When the line containing "LunarLander-v2 PPO Agent" appears in the entries below, begin printing there and stop after the line containing "- Advantage estimation"; print each of those lines exactly and no other line.

-- Entries supplied follows --

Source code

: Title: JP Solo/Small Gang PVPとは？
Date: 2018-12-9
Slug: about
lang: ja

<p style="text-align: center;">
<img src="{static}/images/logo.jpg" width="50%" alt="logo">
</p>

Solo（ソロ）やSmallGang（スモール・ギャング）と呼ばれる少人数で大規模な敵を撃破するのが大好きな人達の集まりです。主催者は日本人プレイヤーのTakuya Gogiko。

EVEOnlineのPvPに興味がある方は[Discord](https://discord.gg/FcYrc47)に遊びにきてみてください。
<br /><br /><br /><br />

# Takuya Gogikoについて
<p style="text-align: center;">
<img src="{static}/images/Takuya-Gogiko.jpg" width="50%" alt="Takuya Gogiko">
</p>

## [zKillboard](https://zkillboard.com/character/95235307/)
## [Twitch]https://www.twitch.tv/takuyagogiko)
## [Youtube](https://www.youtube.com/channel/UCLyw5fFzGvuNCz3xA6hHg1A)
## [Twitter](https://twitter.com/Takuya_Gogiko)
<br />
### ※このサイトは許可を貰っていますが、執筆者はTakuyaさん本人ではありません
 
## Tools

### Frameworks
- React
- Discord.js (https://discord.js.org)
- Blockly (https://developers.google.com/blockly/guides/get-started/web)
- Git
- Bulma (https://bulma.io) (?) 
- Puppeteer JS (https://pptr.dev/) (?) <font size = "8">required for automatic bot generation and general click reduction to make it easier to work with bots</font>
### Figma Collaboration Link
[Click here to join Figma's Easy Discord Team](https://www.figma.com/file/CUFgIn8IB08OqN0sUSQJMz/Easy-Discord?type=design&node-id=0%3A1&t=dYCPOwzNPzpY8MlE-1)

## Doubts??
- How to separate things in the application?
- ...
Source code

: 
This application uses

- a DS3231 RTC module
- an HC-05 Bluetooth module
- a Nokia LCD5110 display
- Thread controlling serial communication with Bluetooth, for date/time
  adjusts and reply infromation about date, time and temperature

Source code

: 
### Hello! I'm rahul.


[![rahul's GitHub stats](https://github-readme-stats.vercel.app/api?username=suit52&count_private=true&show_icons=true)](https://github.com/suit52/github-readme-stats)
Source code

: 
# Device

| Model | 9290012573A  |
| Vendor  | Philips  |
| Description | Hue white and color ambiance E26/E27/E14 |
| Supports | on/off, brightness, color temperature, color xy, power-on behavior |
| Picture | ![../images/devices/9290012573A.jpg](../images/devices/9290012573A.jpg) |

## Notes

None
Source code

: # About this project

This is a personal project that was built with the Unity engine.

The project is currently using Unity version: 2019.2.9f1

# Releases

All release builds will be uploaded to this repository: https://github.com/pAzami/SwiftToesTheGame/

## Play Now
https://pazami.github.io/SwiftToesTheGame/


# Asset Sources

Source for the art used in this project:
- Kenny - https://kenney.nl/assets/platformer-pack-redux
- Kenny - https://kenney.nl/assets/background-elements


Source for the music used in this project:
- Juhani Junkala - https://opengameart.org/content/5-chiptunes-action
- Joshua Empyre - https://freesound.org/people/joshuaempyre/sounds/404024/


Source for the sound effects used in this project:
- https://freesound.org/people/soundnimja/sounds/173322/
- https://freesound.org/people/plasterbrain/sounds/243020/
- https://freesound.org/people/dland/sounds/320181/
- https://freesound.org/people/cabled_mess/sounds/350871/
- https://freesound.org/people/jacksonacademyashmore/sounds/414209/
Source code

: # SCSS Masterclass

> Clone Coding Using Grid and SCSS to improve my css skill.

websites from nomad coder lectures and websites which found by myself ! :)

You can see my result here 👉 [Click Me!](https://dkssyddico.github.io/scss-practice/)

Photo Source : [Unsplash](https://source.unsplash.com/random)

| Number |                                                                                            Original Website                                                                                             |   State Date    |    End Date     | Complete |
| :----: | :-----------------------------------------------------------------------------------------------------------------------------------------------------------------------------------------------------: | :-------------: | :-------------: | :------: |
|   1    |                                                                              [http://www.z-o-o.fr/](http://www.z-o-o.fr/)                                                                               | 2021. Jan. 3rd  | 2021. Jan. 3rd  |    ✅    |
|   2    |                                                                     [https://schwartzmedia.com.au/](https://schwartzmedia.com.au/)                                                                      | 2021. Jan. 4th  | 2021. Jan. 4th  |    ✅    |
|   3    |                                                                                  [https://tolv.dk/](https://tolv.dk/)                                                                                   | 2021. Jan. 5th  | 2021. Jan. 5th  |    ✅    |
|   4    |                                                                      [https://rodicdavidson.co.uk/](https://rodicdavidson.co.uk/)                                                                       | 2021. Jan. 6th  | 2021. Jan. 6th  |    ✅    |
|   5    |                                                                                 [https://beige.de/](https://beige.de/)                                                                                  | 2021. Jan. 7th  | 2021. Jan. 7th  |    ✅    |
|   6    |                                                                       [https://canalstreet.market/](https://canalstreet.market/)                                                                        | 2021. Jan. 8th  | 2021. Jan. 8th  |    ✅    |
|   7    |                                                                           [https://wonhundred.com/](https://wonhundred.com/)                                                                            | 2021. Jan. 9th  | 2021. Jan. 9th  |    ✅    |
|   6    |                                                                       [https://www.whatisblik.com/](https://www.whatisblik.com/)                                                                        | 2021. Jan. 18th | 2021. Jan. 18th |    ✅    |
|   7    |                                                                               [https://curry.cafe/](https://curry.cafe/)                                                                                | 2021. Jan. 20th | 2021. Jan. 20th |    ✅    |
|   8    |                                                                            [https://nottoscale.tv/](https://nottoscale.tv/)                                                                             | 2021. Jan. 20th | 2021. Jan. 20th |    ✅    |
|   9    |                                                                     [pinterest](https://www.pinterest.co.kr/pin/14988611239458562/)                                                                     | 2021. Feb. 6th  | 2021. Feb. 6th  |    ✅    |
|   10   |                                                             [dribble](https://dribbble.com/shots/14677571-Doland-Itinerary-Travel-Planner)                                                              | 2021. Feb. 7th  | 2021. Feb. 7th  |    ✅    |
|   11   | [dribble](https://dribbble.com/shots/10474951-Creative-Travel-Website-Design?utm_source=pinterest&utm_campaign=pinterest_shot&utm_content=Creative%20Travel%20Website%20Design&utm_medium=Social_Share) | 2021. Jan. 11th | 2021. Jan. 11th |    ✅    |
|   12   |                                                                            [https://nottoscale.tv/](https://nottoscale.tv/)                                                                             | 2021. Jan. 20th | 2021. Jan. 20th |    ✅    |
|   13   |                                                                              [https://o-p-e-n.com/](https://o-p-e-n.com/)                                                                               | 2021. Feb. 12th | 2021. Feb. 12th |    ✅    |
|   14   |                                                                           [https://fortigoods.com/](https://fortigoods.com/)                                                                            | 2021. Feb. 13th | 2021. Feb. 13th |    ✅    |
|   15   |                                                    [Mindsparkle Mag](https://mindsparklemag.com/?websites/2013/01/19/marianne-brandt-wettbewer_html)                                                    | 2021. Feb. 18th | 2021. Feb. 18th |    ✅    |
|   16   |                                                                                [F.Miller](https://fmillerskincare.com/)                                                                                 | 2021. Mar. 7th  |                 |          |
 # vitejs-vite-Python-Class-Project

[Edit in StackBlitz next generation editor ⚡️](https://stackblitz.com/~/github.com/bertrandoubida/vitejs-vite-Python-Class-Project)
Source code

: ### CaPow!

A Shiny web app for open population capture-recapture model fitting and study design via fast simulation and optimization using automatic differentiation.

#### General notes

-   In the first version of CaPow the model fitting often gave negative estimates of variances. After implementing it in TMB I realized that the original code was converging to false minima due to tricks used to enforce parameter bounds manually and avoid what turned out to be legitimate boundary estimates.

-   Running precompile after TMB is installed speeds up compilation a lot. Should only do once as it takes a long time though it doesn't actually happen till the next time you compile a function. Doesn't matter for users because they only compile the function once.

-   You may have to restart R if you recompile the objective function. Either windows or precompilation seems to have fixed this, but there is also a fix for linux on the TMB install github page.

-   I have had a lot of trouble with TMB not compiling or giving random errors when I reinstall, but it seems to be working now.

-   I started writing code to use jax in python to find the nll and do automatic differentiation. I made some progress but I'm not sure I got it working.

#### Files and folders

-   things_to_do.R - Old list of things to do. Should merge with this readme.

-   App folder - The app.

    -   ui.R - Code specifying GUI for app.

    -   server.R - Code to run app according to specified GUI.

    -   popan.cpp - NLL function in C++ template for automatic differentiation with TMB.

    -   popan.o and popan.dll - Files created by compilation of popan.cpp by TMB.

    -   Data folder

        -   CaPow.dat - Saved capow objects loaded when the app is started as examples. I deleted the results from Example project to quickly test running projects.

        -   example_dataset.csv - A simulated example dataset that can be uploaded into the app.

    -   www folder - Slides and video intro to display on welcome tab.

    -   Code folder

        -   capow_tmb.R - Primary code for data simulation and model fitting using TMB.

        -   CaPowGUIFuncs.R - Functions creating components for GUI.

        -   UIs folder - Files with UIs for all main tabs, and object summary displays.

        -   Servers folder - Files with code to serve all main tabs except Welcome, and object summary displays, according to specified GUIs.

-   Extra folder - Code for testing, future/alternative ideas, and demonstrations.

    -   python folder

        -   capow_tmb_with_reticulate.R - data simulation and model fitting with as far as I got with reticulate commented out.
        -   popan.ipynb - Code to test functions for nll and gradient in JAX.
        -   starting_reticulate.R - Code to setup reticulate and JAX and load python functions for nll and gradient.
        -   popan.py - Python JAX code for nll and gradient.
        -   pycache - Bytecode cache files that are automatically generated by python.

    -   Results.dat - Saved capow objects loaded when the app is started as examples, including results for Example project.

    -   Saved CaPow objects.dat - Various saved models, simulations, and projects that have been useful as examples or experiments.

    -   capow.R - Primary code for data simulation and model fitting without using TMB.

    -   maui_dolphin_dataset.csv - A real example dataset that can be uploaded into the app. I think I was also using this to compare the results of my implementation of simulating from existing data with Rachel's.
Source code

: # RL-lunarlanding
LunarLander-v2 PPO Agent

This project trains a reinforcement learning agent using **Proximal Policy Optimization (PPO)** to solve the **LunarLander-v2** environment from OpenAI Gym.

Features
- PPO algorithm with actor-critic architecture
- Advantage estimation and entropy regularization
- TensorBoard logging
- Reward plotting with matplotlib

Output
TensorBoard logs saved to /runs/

-- Entries supplied concluded --

Solution to this task —
LunarLander-v2 PPO Agent

This project trains a reinforcement learning agent using **Proximal Policy Optimization (PPO)** to solve the **LunarLander-v2** environment from OpenAI Gym.

Features
- PPO algorithm with actor-critic architecture
- Advantage estimation and entropy regularization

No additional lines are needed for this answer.